Algunos lo conocerán como un Di-s que premia, otros como un Di-s que castiga,
Quién proporciona, Quién ahorra, Quién ilumina, Quién inspira, y así
sucesivamente.
Al
principio, Di-s Se reveló como el creador, maestro, rey- todos papeles muy
impersonales. En la Halajá (la ley de Torá) Di-s revela Sus leyes, pero no
permite mostrar Sus “sentimientos personales”. Después, en la Cabalá, Di-s
se hace vulnerable; Él comparte detalles íntimos. Él se humaniza en una
relación bi -direccional. Así que el que se dedica a la Halajá tiene gran
respeto por la sabiduría de los Preceptos, mientras el místico ve a Di-s
tomarse las mitzvot como algo personal. Cuando Di-s dice, “no destruyas los árboles
de fruta” si fuéramos sensibles no sólo oiríamos un mandato, sino veríamos
algo sobre Di-s. La Cabalá revela ese algo. Las Halajot son los detalles; la
Cabalá lee entre las líneas.
La
Cabalá nos da una perspectiva muy diferente de la conducta “antropomórfica”
de Di-s. Nos recuerda que la Torá viene a enseñarnos sobre Di-s, y que las
expresiones como “Di-s habló,” “la mano de Di-s” “el enojo de Di-s”
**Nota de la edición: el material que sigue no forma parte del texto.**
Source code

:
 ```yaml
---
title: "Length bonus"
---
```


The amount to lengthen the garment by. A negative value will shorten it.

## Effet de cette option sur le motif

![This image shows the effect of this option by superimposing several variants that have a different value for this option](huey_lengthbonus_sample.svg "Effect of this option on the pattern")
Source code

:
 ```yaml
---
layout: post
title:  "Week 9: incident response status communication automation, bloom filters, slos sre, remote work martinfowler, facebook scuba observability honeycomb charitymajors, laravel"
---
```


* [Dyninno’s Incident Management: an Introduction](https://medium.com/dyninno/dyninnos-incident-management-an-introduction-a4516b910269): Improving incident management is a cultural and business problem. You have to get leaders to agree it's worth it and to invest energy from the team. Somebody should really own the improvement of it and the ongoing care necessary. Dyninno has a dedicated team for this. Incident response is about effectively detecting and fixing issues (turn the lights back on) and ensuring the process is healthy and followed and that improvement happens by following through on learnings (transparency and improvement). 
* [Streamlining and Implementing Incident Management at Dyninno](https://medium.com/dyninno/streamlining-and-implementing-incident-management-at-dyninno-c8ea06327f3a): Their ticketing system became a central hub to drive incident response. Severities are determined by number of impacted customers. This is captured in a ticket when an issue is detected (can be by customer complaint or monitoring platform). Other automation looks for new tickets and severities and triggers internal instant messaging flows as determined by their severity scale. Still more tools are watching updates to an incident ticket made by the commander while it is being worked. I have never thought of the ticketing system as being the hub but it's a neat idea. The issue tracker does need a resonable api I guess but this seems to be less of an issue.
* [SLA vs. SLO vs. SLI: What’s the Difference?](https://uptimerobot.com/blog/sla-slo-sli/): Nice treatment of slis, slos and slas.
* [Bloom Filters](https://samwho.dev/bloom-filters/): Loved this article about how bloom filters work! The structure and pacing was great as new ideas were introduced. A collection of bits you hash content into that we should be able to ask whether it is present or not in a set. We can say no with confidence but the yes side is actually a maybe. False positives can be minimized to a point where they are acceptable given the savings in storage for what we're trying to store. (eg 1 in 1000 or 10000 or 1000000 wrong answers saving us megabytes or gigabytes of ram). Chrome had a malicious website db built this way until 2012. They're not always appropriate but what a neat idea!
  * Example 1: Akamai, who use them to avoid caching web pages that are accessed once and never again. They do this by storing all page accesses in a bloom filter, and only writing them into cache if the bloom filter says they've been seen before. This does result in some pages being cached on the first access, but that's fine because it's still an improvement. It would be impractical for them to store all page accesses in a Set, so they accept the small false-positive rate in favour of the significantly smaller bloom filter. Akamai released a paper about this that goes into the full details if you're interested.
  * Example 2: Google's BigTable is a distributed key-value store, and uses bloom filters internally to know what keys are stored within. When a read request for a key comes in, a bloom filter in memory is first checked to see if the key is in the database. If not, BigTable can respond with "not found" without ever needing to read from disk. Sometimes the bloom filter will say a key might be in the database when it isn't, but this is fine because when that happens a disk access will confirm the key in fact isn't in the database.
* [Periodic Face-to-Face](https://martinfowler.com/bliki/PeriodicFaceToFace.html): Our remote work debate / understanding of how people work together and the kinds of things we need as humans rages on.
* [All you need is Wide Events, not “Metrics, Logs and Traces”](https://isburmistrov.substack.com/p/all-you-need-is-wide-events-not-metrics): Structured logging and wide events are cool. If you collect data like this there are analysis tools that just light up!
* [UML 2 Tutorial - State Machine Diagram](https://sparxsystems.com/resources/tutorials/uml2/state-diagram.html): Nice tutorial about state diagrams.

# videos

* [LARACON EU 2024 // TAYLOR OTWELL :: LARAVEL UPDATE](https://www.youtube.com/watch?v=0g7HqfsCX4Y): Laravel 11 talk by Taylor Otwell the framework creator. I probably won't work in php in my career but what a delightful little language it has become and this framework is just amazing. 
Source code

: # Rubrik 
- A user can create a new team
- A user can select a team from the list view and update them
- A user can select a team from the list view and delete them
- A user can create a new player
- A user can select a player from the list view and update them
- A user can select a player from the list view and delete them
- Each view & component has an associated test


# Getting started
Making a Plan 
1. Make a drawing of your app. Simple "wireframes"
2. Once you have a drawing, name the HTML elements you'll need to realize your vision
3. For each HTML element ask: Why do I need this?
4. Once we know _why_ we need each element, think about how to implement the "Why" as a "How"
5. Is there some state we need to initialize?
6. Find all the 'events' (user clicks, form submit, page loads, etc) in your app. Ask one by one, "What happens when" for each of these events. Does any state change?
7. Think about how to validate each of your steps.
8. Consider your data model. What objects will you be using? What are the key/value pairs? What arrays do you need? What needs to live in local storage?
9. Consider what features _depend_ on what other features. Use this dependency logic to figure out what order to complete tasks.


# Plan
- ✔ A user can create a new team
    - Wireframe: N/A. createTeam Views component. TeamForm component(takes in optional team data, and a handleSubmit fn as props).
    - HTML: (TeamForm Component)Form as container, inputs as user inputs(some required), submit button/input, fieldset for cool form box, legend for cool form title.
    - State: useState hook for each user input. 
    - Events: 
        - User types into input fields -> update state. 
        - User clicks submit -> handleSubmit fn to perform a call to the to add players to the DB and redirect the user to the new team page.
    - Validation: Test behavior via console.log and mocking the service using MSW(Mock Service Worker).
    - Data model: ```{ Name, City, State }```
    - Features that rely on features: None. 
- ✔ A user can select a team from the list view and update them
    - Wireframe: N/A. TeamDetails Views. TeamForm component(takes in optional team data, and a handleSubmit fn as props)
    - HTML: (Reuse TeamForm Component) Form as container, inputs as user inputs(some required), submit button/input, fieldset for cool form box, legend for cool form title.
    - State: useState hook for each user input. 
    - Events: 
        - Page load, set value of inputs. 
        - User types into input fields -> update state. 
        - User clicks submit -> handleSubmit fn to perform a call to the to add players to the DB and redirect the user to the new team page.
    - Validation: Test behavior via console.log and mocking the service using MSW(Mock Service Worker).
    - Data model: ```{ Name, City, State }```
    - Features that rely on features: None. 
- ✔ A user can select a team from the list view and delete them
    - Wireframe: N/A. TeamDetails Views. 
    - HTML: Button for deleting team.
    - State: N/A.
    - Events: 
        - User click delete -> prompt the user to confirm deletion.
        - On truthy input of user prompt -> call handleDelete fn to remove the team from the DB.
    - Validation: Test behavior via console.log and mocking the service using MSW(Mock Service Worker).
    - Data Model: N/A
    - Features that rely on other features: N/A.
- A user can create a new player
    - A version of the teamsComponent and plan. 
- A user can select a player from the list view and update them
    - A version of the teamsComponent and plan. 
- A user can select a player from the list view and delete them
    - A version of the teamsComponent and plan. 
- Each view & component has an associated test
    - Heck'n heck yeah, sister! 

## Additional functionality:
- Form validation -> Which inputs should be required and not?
necesitan ser consideradas desde la perspectiva de la Torá o de Di-s. Nosotros
no somos el punto de referencia para la conducta de Di-s; Di-s debe servir como
una referencia para nuestra conducta. Él creó el mundo. El discurso, la mano,
el enojo, los celos- son todas Sus creaciones, éstos son todos derechos
Divinos. Nuestro discurso, nuestra mano, nuestro enojo, nuestros celos- son sólo
metáforas para lo real, no al revés. Cuando nosotros leemos que: “Di-s
levanta Su mano” y raja el mar, necesitamos medir nuestra propia mano contra
eso. Cuando nosotros la levantamos, ¿qué pasa? Nada. Aprendemos entonces, que
nosotros realmente no somos tan poderosos como Di-s. Cuando leemos que Di-s se
enfada y castiga porque Él creó un mundo con un propósito Divino, y ese propósito
es frustrado, nosotros debemos medir nuestro propio enojo contra eso. ¿Qué
hemos creado? Nada. Por consiguiente, no podemos enfadarnos ni castigar como
Di-s hace. Considerar el enojo de Di-s y otros atributos de esta manera nos trae
a un humilde reconocimiento. Sólo cuando nuestro enojo o celos son una expresión
de indignación moral, reflejan de verdad, calidades Divinas. Sólo entonces,
podemos ejercer tales expresiones. Cualquier verdad que hay en nosotros, es en
extensión lo que nosotros encarnamos de lo que Él nos dice sobre Sí.